======== RECORD SET
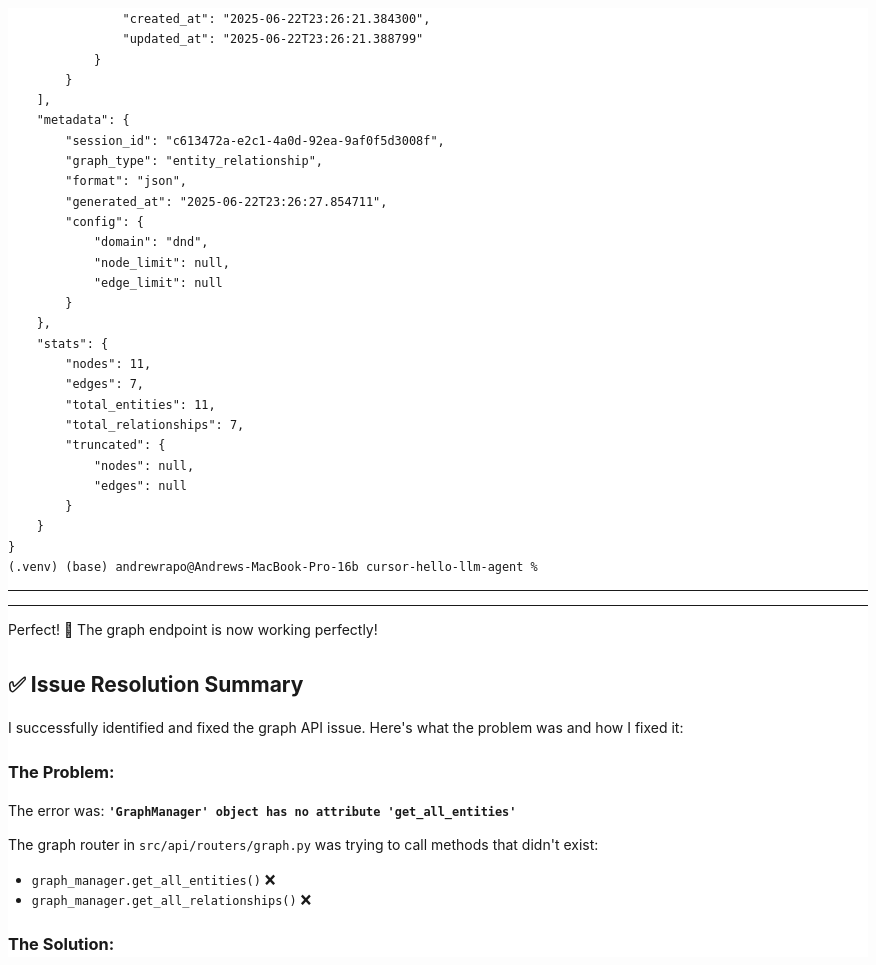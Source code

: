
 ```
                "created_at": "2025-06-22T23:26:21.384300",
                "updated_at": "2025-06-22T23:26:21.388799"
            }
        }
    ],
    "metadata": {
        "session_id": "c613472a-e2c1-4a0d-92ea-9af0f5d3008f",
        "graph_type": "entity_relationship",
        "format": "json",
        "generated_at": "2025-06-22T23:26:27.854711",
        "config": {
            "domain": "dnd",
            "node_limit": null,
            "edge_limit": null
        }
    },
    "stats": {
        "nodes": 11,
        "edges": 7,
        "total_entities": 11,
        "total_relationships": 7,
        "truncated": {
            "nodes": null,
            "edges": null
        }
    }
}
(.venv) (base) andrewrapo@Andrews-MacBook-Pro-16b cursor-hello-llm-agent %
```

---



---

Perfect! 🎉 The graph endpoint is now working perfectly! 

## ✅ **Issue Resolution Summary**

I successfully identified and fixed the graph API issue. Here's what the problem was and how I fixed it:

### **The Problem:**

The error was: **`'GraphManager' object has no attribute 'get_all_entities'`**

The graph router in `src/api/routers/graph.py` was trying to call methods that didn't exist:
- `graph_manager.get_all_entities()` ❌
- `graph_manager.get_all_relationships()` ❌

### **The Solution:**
================
======== RECORD SET
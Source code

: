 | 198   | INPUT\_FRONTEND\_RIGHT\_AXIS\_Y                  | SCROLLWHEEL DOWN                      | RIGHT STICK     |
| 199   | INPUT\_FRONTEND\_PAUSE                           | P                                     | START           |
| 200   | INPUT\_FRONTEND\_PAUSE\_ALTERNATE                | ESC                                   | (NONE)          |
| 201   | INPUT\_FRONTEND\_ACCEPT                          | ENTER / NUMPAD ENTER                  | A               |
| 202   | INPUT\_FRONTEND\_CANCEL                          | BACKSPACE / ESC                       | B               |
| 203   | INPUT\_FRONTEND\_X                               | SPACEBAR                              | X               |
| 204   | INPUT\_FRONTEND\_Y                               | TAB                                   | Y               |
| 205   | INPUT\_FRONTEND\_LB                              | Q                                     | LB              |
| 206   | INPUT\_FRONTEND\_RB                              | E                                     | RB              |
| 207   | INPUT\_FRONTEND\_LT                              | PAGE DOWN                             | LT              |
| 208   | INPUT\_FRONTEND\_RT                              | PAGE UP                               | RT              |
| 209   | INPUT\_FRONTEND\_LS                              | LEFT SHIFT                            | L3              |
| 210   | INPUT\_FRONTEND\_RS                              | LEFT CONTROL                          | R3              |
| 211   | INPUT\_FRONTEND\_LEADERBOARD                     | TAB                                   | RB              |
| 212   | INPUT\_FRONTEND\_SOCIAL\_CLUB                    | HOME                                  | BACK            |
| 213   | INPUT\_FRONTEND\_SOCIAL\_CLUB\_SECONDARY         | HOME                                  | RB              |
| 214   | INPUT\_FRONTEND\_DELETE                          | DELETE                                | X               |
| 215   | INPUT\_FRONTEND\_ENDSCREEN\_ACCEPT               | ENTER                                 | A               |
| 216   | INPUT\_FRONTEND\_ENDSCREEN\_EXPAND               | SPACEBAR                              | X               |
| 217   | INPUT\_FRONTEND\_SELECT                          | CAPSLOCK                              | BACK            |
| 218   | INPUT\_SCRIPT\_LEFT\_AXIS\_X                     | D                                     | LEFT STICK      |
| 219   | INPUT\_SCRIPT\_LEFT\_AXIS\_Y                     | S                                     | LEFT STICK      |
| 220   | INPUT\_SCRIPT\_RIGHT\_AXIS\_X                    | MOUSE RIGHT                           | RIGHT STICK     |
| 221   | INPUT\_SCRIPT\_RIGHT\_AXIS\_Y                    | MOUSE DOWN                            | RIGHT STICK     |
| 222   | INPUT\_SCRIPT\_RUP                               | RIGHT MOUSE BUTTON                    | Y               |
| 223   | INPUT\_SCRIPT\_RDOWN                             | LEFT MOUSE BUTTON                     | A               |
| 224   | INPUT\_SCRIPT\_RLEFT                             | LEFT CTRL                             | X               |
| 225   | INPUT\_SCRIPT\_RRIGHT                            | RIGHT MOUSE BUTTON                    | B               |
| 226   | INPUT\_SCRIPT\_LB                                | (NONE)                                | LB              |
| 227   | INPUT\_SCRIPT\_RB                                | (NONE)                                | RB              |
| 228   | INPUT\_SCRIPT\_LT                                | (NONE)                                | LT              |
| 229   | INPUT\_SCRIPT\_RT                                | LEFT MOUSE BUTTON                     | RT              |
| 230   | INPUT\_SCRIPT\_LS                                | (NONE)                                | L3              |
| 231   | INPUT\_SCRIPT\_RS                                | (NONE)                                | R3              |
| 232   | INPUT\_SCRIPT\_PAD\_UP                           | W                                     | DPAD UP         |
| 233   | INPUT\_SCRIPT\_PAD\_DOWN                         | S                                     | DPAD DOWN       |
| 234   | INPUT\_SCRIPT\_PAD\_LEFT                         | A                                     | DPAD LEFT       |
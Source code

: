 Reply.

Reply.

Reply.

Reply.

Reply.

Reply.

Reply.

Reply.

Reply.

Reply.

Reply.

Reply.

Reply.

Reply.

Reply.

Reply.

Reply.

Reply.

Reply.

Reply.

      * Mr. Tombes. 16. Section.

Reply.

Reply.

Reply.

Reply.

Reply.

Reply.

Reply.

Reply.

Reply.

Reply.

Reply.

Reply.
================
When a line above includes the word "SPACEBAR", please list that line.

| 203   | INPUT\_FRONTEND\_X                               | SPACEBAR                              | X               |
| 216   | INPUT\_FRONTEND\_ENDSCREEN\_EXPAND               | SPACEBAR                              | X               |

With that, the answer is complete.